> **Exercise directions**: Restate the data below word for word, leaving nothing out.
Records provided Block Start
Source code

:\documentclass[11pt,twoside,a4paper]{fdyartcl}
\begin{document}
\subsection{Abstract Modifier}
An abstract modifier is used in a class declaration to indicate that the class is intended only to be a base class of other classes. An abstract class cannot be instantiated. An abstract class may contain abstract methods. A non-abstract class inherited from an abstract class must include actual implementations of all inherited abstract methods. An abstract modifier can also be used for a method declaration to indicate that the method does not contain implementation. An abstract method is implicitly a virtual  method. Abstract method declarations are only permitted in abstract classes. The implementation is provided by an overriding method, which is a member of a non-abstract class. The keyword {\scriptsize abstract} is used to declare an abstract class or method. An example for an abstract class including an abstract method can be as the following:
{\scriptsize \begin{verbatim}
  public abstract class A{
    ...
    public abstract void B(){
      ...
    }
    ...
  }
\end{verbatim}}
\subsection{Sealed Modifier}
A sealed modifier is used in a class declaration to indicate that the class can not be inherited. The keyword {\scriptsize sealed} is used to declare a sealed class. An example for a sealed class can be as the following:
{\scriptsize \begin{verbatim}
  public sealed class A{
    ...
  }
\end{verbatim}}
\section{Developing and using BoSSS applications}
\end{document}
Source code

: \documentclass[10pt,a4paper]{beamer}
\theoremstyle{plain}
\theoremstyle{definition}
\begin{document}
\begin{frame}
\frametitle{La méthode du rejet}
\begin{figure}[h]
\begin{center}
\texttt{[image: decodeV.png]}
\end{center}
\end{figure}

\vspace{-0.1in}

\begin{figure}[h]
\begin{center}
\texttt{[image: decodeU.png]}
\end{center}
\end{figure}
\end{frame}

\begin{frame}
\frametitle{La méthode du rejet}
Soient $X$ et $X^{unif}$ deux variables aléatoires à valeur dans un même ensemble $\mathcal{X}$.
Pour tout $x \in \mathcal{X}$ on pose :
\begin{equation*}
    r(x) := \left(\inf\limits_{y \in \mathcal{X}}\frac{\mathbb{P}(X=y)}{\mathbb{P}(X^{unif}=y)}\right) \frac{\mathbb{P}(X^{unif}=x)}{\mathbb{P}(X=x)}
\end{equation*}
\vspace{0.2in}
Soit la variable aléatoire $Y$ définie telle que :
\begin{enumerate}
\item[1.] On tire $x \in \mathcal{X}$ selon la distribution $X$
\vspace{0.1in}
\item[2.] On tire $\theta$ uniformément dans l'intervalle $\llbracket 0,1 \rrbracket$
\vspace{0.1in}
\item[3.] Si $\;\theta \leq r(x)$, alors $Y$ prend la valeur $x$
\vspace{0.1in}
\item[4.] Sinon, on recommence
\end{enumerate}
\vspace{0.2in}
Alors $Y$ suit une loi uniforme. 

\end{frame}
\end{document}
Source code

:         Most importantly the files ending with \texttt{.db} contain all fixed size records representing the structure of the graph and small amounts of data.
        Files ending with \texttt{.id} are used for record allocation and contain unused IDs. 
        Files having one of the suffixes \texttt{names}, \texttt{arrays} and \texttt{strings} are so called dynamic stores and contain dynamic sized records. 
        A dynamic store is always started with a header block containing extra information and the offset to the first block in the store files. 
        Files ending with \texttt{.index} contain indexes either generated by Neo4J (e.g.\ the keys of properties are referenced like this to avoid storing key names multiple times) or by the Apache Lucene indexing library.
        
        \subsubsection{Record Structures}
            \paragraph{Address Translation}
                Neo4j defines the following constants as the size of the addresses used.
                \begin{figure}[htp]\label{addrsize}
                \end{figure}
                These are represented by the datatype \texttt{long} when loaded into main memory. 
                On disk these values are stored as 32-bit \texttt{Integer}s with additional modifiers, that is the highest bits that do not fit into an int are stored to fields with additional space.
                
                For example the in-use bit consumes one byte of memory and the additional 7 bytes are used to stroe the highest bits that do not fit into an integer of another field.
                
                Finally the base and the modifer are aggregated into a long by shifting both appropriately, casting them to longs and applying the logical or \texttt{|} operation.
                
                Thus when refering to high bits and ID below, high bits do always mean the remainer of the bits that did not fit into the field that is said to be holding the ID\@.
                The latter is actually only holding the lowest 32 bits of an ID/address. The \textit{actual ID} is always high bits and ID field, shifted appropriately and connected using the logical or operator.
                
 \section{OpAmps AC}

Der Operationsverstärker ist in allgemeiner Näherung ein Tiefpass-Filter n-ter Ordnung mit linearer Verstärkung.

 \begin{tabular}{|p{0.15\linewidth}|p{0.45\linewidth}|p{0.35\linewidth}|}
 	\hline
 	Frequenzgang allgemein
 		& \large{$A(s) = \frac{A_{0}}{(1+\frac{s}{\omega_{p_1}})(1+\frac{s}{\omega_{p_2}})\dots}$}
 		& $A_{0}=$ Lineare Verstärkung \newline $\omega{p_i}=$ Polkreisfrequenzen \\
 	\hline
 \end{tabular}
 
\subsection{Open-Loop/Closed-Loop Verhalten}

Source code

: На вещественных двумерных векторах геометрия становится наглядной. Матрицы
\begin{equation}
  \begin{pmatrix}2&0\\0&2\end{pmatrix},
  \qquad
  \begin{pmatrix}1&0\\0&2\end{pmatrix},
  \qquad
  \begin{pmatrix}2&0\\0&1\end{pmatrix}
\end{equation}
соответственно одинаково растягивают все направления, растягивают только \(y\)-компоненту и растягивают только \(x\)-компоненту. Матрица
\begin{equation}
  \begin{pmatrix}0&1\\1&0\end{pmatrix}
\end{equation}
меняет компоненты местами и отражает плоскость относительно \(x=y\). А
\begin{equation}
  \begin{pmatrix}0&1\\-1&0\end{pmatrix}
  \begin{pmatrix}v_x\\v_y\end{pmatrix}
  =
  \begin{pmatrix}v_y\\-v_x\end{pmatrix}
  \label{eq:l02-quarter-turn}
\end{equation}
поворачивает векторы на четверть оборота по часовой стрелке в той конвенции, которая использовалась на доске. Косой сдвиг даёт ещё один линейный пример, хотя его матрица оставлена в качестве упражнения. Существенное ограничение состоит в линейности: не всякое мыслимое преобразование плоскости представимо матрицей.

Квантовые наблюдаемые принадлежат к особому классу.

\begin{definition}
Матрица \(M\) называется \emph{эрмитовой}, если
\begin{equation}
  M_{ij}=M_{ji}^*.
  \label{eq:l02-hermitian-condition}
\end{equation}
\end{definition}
Records provided Block End
> **Output for this exercise**:
Source code

:\documentclass[11pt,twoside,a4paper]{fdyartcl}
\begin{document}
\subsection{Abstract Modifier}
An abstract modifier is used in a class declaration to indicate that the class is intended only to be a base class of other classes. An abstract class cannot be instantiated. An abstract class may contain abstract methods. A non-abstract class inherited from an abstract class must include actual implementations of all inherited abstract methods. An abstract modifier can also be used for a method declaration to indicate that the method does not contain implementation. An abstract method is implicitly a virtual  method. Abstract method declarations are only permitted in abstract classes. The implementation is provided by an overriding method, which is a member of a non-abstract class. The keyword {\scriptsize abstract} is used to declare an abstract class or method. An example for an abstract class including an abstract method can be as the following:
{\scriptsize \begin{verbatim}
  public abstract class A{
    ...
    public abstract void B(){
      ...
    }
    ...
  }
\end{verbatim}}
\subsection{Sealed Modifier}
A sealed modifier is used in a class declaration to indicate that the class can not be inherited. The keyword {\scriptsize sealed} is used to declare a sealed class. An example for a sealed class can be as the following:
{\scriptsize \begin{verbatim}
  public sealed class A{
    ...
  }
\end{verbatim}}
\section{Developing and using BoSSS applications}
\end{document}
Source code

: \documentclass[10pt,a4paper]{beamer}
\theoremstyle{plain}
\theoremstyle{definition}
\begin{document}
\begin{frame}
\frametitle{La méthode du rejet}
\begin{figure}[h]
\begin{center}
\texttt{[image: decodeV.png]}
\end{center}
\end{figure}

\vspace{-0.1in}

\begin{figure}[h]
\begin{center}
\texttt{[image: decodeU.png]}
\end{center}
\end{figure}
\end{frame}

\begin{frame}
\frametitle{La méthode du rejet}
Soient $X$ et $X^{unif}$ deux variables aléatoires à valeur dans un même ensemble $\mathcal{X}$.
Pour tout $x \in \mathcal{X}$ on pose :
\begin{equation*}
    r(x) := \left(\inf\limits_{y \in \mathcal{X}}\frac{\mathbb{P}(X=y)}{\mathbb{P}(X^{unif}=y)}\right) \frac{\mathbb{P}(X^{unif}=x)}{\mathbb{P}(X=x)}
\end{equation*}
\vspace{0.2in}
Soit la variable aléatoire $Y$ définie telle que :
\begin{enumerate}
\item[1.] On tire $x \in \mathcal{X}$ selon la distribution $X$
\vspace{0.1in}
\item[2.] On tire $\theta$ uniformément dans l'intervalle $\llbracket 0,1 \rrbracket$
\vspace{0.1in}
\item[3.] Si $\;\theta \leq r(x)$, alors $Y$ prend la valeur $x$
\vspace{0.1in}
\item[4.] Sinon, on recommence
\end{enumerate}
\vspace{0.2in}
Alors $Y$ suit une loi uniforme. 

\end{frame}
\end{document}
Source code

:         Most importantly the files ending with \texttt{.db} contain all fixed size records representing the structure of the graph and small amounts of data.
        Files ending with \texttt{.id} are used for record allocation and contain unused IDs. 
        Files having one of the suffixes \texttt{names}, \texttt{arrays} and \texttt{strings} are so called dynamic stores and contain dynamic sized records. 
        A dynamic store is always started with a header block containing extra information and the offset to the first block in the store files. 
        Files ending with \texttt{.index} contain indexes either generated by Neo4J (e.g.\ the keys of properties are referenced like this to avoid storing key names multiple times) or by the Apache Lucene indexing library.
        
        \subsubsection{Record Structures}
            \paragraph{Address Translation}
                Neo4j defines the following constants as the size of the addresses used.
                \begin{figure}[htp]\label{addrsize}
                \end{figure}
                These are represented by the datatype \texttt{long} when loaded into main memory. 
                On disk these values are stored as 32-bit \texttt{Integer}s with additional modifiers, that is the highest bits that do not fit into an int are stored to fields with additional space.
                
                For example the in-use bit consumes one byte of memory and the additional 7 bytes are used to stroe the highest bits that do not fit into an integer of another field.
                
                Finally the base and the modifer are aggregated into a long by shifting both appropriately, casting them to longs and applying the logical or \texttt{|} operation.
                
                Thus when refering to high bits and ID below, high bits do always mean the remainer of the bits that did not fit into the field that is said to be holding the ID\@.
                The latter is actually only holding the lowest 32 bits of an ID/address. The \textit{actual ID} is always high bits and ID field, shifted appropriately and connected using the logical or operator.
                
 \section{OpAmps AC}

Der Operationsverstärker ist in allgemeiner Näherung ein Tiefpass-Filter n-ter Ordnung mit linearer Verstärkung.

 \begin{tabular}{|p{0.15\linewidth}|p{0.45\linewidth}|p{0.35\linewidth}|}
 	\hline
 	Frequenzgang allgemein
 		& \large{$A(s) = \frac{A_{0}}{(1+\frac{s}{\omega_{p_1}})(1+\frac{s}{\omega_{p_2}})\dots}$}
 		& $A_{0}=$ Lineare Verstärkung \newline $\omega{p_i}=$ Polkreisfrequenzen \\
 	\hline
 \end{tabular}
 
\subsection{Open-Loop/Closed-Loop Verhalten}

Source code

: На вещественных двумерных векторах геометрия становится наглядной. Матрицы
\begin{equation}
  \begin{pmatrix}2&0\\0&2\end{pmatrix},
  \qquad
  \begin{pmatrix}1&0\\0&2\end{pmatrix},
  \qquad
  \begin{pmatrix}2&0\\0&1\end{pmatrix}
\end{equation}
соответственно одинаково растягивают все направления, растягивают только \(y\)-компоненту и растягивают только \(x\)-компоненту. Матрица
\begin{equation}
  \begin{pmatrix}0&1\\1&0\end{pmatrix}
\end{equation}
меняет компоненты местами и отражает плоскость относительно \(x=y\). А
\begin{equation}
  \begin{pmatrix}0&1\\-1&0\end{pmatrix}
  \begin{pmatrix}v_x\\v_y\end{pmatrix}
  =
  \begin{pmatrix}v_y\\-v_x\end{pmatrix}
  \label{eq:l02-quarter-turn}
\end{equation}
поворачивает векторы на четверть оборота по часовой стрелке в той конвенции, которая использовалась на доске. Косой сдвиг даёт ещё один линейный пример, хотя его матрица оставлена в качестве упражнения. Существенное ограничение состоит в линейности: не всякое мыслимое преобразование плоскости представимо матрицей.

Квантовые наблюдаемые принадлежат к особому классу.

\begin{definition}
Матрица \(M\) называется \emph{эрмитовой}, если
\begin{equation}
  M_{ij}=M_{ji}^*.
  \label{eq:l02-hermitian-condition}
\end{equation}
\end{definition}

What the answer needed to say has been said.